Ведь и снизвержение историка Д. И. Иловайского, предпринятое Мариной Цветаевой, продолжилось потом уже без неё, без её участия и закончилось трагически. Невольно, конечно, но она оказалась причастной к последующей судьбе и самого историка, да и его наследия. В своём очерке она сообщает: «Иловайский умер в 1919 году 91 году от роду, как – не знаю, и навряд ли узнаю». И здесь она небрежна в датах. Д. И. Иловайского не стало в 1920 году. И не на 91-м году, а в 88 лет. Но почему – как умер? Известно ведь как умирают старики – от старости. Но если как, то не умер. Видимо, ей что-то смутно было известно об обстоятельствах его смерти, о чём она умолчала. Энциклопедический словарь «Святая Русь» (М., 2000) сообщает, что историк Д. И. Иловайский после неоднократных арестов был зверски убит при невыясненных обстоятельствах. Такой оказалась связь слова и жизни, вернее – смерти…

В биографическом словаре «Русские писатели 1800-1917» (М., 1992) имени историка Дмитрия Ивановича Иловайского нет, хотя отмечены другие, менее значимые историки и публицисты, мало что сделавшие, но – либералы и революционеры… Дедушка Д. И. Иловайский остался «нехорошим».

Марина Цветаева как бы «не заметила» чрезвычайно символического обстоятельства её жизни. Тот дом, в котором она родилась и выросла, тоже был домом Старого Пимена, домом историка и её деда Дмитрия Ивановича Иловайского. Сестра Анастасия Ивановна писала, что они «росли в чужом доме»: «Дом, куда второй женой вошла наша мама, где родились Марина и я, был дан в приданое Д. И. Иловайским дочери своей Варваре Дмитриевне, матери Лёры и Андрюши. Дом, обожаемый именно нами – Мусей и мной (Лёра и Андрюша относились к нему прозаически), был не наш. Мы росли в чужом доме, наследниками его были Лёра и Андрюша. Выросши, мы должны были в будущем его покинуть».

Но жизнь пошла не по этому юридически-правовому представлению, а совсем иначе. Старший сын Ивана Владимировича Андрей Иванович Цветаев, получив от отца в наследство этот дом в Трёхпрудном переулке, передал его властям для госпиталя. Ещё до революции, во время Первой мировой войны. «Чужой» Пименовский дом оказался родным, каким он в действительности изначально и был.

Поэт в Цветаевой был сильнее мыслителя. Отрекаясь от своего деда, историка Д. И. Иловайского и от всего Пименовского, как от чего-то гнетущего, отжившего, смертного и мёртвого, она пропела гимн своему родному, но вместе с тем Пименовскому дому, словно бы соглашаясь с тем, что родилась и росла под сенью и под знаком всего Пименовского и Иловайского:

 

Ты, чьи сны ещё не пробудны,

Чьи движенья ещё тихи,

В переулок сходи Трёхпрудный,

Если любишь мои стихи.

 

Этот мир невозвратно-чудный

Ты застанешь ещё, спеши!

В переулок сходи Трёхпрудный,

В эту душу моей души.

 

А ведь всё это – Старопименовское, Иловайское наследие – родное ей, но ненавистное…

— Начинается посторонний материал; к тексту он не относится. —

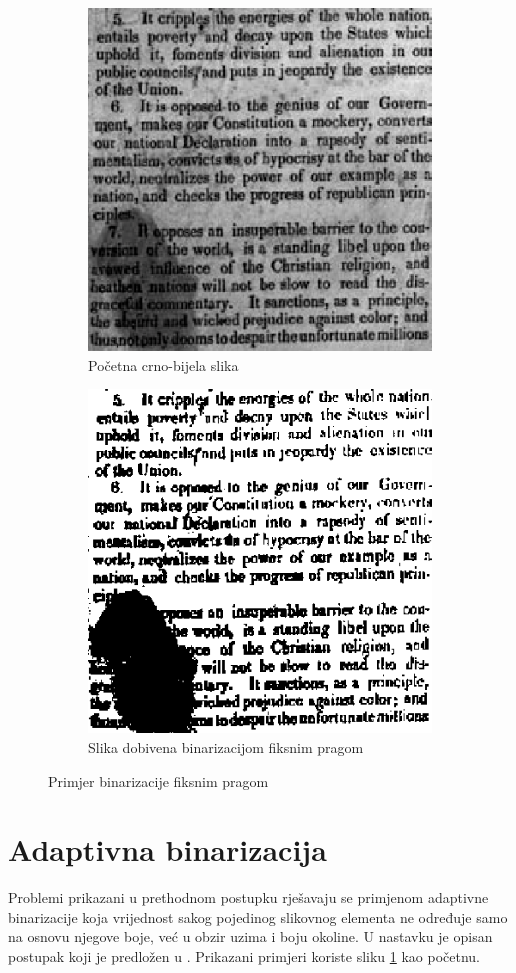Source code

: \documentclass[times, utf8, zavrsni, numeric]{fer}
\begin{document}
\begin{figure}[th!]
    \centering
    \begin{subfigure}{.5\textwidth}
        \centering
        \includegraphics[width=.7\linewidth]{Images/Grayscale.png}
        \caption{Početna crno-bijela slika}
        \label{fig:sub1}
    \end{subfigure}%
    \begin{subfigure}{.5\textwidth}
        \centering
        \includegraphics[width=.7\linewidth]{Images/Threshold.png}
        \caption{Slika dobivena binarizacijom fiksnim pragom}
        \label{fig:sub2}
    \end{subfigure}
    \caption{Primjer binarizacije fiksnim pragom}
    \label{fig:threshold}
\end{figure}

\section{Adaptivna binarizacija}
Problemi prikazani u prethodnom postupku rješavaju se primjenom adaptivne binarizacije koja vrijednost sakog pojedinog slikovnog elementa ne određuje samo na osnovu njegove boje, već u obzir uzima i boju okoline.
U nastavku je opisan postupak koji je predložen u \cite{AdaptiveBinarization}.
Prikazani primjeri koriste sliku \ref{fig:sub1} kao početnu.
\end{document}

«О НАПОЛЕОНЕ ЛЮБИМОМ С ДЕТСТВА…»

Пишущие о Марине Цветаевой обычно старательно обходят вопрос о её образовании. Упоминается, что сменяла гимназии, что выдаётся не за её неуживчивость, вздорность и обыкновенную юношескую строптивость, а чуть ли не за признак свободы и масштаба личности. Сама она объясняла это тем, что «там» ей делать было нечего. Надо полагать потому, что была «выше» всего этого. Ну, а образование какое получила? Её знакомые поэты учились в университетах, заканчивали их, получали системное образование, прежде чем определиться в своих пристрастиях и заявить о себе. Нам скажут, что для поэта это необязательно, что он силой своего таланта постигает то, что не даёт никакое образование. Конечно, так, и всё же, всё же. Известно, что и выдающиеся писатели, бывало, не имели первоначального системного образования. Но зато потом самообразованием они постигали всё им необходимое. К примеру, как ни относись к М. Горькому за его революционную приверженность, но нельзя не поразиться обширностью его познаний, масштабом литературной работы.

Этого не видно в жизни Марины Цветаевой. С самого детства случайная начитанность. Да и потом, позже – какая-то поразительная скудость и избирательность знакомства с литературой для писателя несвойственная. Понятно, что так складывалась её жизнь, что она постоянно, почти всегда находилась вне литературной среды, вне культурной атмосферы, о чём горько жаловалась в письмах. Но, кажется, в этом особой потребности у неё и не было. Сообщает в письме, что живёт всегда «без книг»… Такое её положение, безусловно, стало одной из причин того, что на первый план у неё стало выходить личное восприятие тех или иных фактов и исторических личностей, без достаточной осведомлённости о них. То есть, всё стала подгонять «под себя», под свой уровень, что было замечено читателями, её современниками изначально. А потому, чаще приходится говорить не о её личном понимании того или иного явления, но о причинах её непонимания их…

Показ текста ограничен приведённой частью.